Krefelderin fotografiert im fernen Kaukasus

Die Arzttochter Julie Hau hat in New York City den Bildjournalismus gelernt. Manchmal führt ihr Weg in eine andere Welt.

Krefeld. Der Weg von New York City nach Suchumi ist ein weiter. Am schnellsten noch geht es in den Kaukasus via Moskau. Dort kann man sich entscheiden: Nimmt man den (maroden) russischen Inlandsflieger zunächst bis Sotschi am Schwarzen Meer oder die sicherere und für Kontaktbildung geradezu ideale Eisenbahn? Julie Hau und ihr Freund, der kalifornische Fotograf Jason Andrew entschieden sich für die Bahn. Andrews hat sich auf Dokumentationen von Staaten, die nicht von den Vereinten Nationen anerkannt sind, spezialisiert.

Drei Tage später waren sie in Sotschi, das die Olympischen Winterspiele 2014 austragen will, und fuhren ’rüber nach Suchumi, der Hauptstadt Abchrasiens, jener nicht anerkannten Kaukasus-Republik. Zwei Wochen recherchierten und fotografierten Julie und Jason in Abchasien, hatten den Termin um den Unabhängigkeitstag (30.September) gelegt.

Julie und Jason machten aber zwischen NYC und Moskau noch einen Verwandtenbesuch in Krefeld, genauer: in Fischeln. Dort lebt und arbeitet die Familie Hau, der Vater als Orthopäde an der Kölner Straße. Vor ein paar Tagen war die 28-jährige Fotografin wieder in Krefeld, seit Wochenbeginn ist sie wieder "daheim" in New York. Aus Kostengründen wohnt sie nun nicht mehr in Manhattan, sondern in Brooklyn.

Julie Hau besuchte die Süd-Schule in Fischeln und das Arndt-Gymnasium. 2002 begann sie eine Fotografen-Lehre beim früheren Krefelder WZ-Fotografen Michael Ricks, der vor Jahren auf das Werbe- und Industrie-Geschäft umgestiegen ist. Firmensitz heute: Neukirchen-Vluyn. 2005 bestand "meine Lieblingsschülerin" (Zitat Ricks) die Prüfung, machte sich mit einer so genannten "Ich-AG" selbstständig, die wie die meisten ins Nichts führten. Aber Julie Hau entdeckte das "International Center Of Photography" (ICP) an der Ecke 6. und 43. Straße in Manhattan.

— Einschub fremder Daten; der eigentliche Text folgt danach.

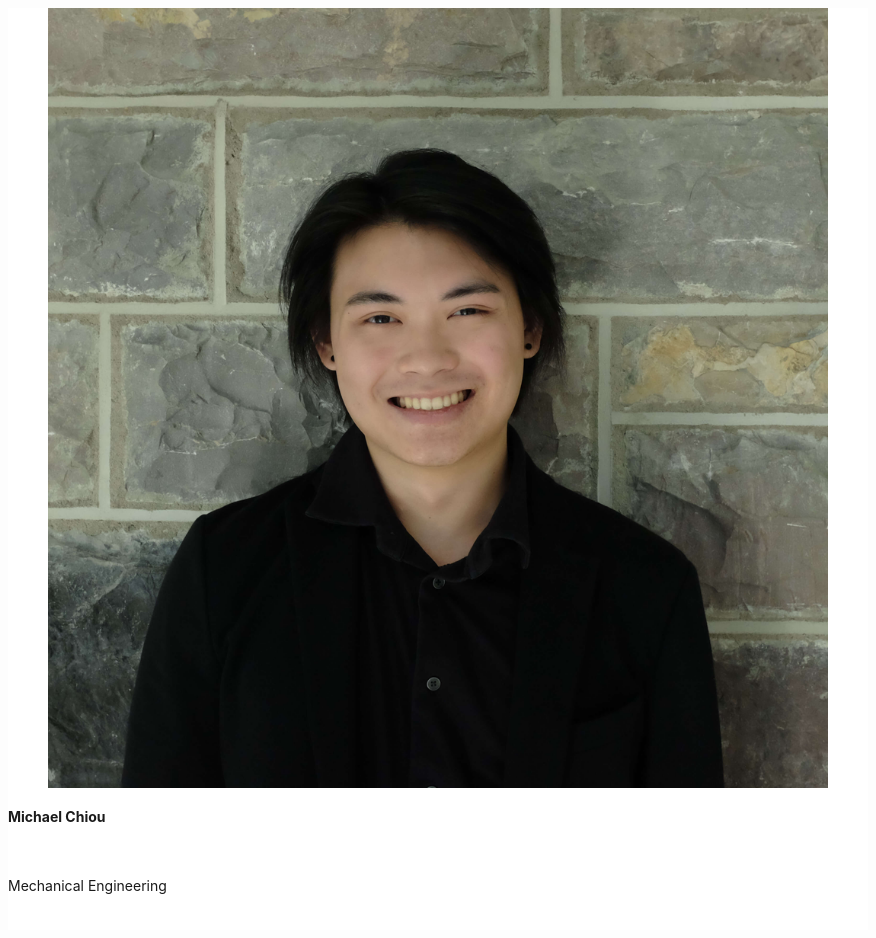 <div class="profile float-left" >
<figure>
  <picture>
    <img src="/assets/img/chiou_headshot_cropped.jpg" class="img-fluid z-depth-1 thumbnail center-img" width="100%" height="auto" alt="khairnar_headshot.jpg" onerror="this.onerror=null; $('.responsive-img-srcset').remove();">
  </picture>
</figure>

<div class="more-info">
<p><b>Michael Chiou</b> </p> <br>
    <p>Mechanical Engineering</p> <br>
</div>
</div>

Ein Jahr lang büffelte sie mit den anderen Schülern Foto-Dokumentation und -Journalismus. Der Stoff für drei Jahre wird beim ICP in zwölf Monate gepackt. Nun hat sie das Zertifikat und die ersten kleinen Aufträge. Sie fotografierte bei der Amtseinführung Obamas in Washington D.C. den Kult drumherum, die größte Hundeschau der Welt, die "Westminster Kennelang Dog Show" im Madison Square Garden, wo schon die Beatles spielten.

Sie dokumentierte Hunde-Nachwuchs in einem Tierheim, in dem am Ende nur der Tod steht, weil keiner diese Kreaturen haben will. Sie entdeckte eine Pigment-Fabrik in New York, in der wie vor 100 Jahren gematscht wird und in vieler Hinsicht bezeichnend für die vielfach rückständige amerikanische Industrie ist. Sie muss reden, Vertrauen schaffen für ihre Arbeit, sie muss dabei möglichst unauffällig bleiben. Das beherrscht Julie Hau sehr gut. Im Sommer ist sie wieder in Krefeld. Und dann? "Man kann noch die Meisterprüfung machen", orakelt sie, "muss man aber nicht. Ein Job wäre besser."